▶ _Task goal_
The pictures are to be left out, and all remaining data is to be transcribed exactly as it appears.

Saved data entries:
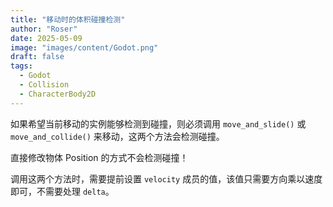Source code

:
 ```yaml
---
title: "移动时的体积碰撞检测"
author: "Roser"
date: 2025-05-09
image: "images/content/Godot.png"
draft: false
tags:
  - Godot
  - Collision
  - CharacterBody2D
---
```

如果希望当前移动的实例能够检测到碰撞，则必须调用 `move_and_slide()` 或 `move_and_collide()` 来移动，这两个方法会检测碰撞。

直接修改物体 Position 的方式不会检测碰撞！

调用这两个方法时，需要提前设置 `velocity` 成员的值，该值只需要方向乘以速度即可，不需要处理 `delta`。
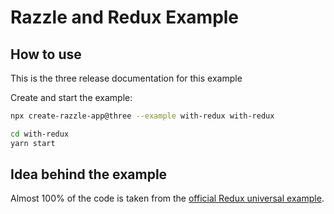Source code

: # Razzle and Redux Example

## How to use

<!-- START install generated instructions please keep comment here to allow auto update -->
<!-- DON'T EDIT THIS SECTION, INSTEAD RE-RUN yarn update-examples TO UPDATE -->
This is the three release documentation for this example

Create and start the example:

```bash
npx create-razzle-app@three --example with-redux with-redux

cd with-redux
yarn start
```
<!-- END install generated instructions please keep comment here to allow auto update -->

## Idea behind the example
Almost 100% of the code is taken from the [official Redux universal example](https://github.com/reactjs/redux/tree/master/examples/universal).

▶ _Exercise answer_
Source code

:
 ```yaml
---
title: "移动时的体积碰撞检测"
author: "Roser"
date: 2025-05-09
image: "images/content/Godot.png"
draft: false
tags:
  - Godot
  - Collision
  - CharacterBody2D
---
```

如果希望当前移动的实例能够检测到碰撞，则必须调用 `move_and_slide()` 或 `move_and_collide()` 来移动，这两个方法会检测碰撞。

直接修改物体 Position 的方式不会检测碰撞！

调用这两个方法时，需要提前设置 `velocity` 成员的值，该值只需要方向乘以速度即可，不需要处理 `delta`。
Source code

: # Razzle and Redux Example

## How to use

<!-- START install generated instructions please keep comment here to allow auto update -->
<!-- DON'T EDIT THIS SECTION, INSTEAD RE-RUN yarn update-examples TO UPDATE -->
This is the three release documentation for this example

Create and start the example:

```bash
npx create-razzle-app@three --example with-redux with-redux

cd with-redux
yarn start
```
<!-- END install generated instructions please keep comment here to allow auto update -->

## Idea behind the example
Almost 100% of the code is taken from the [official Redux universal example](https://github.com/reactjs/redux/tree/master/examples/universal).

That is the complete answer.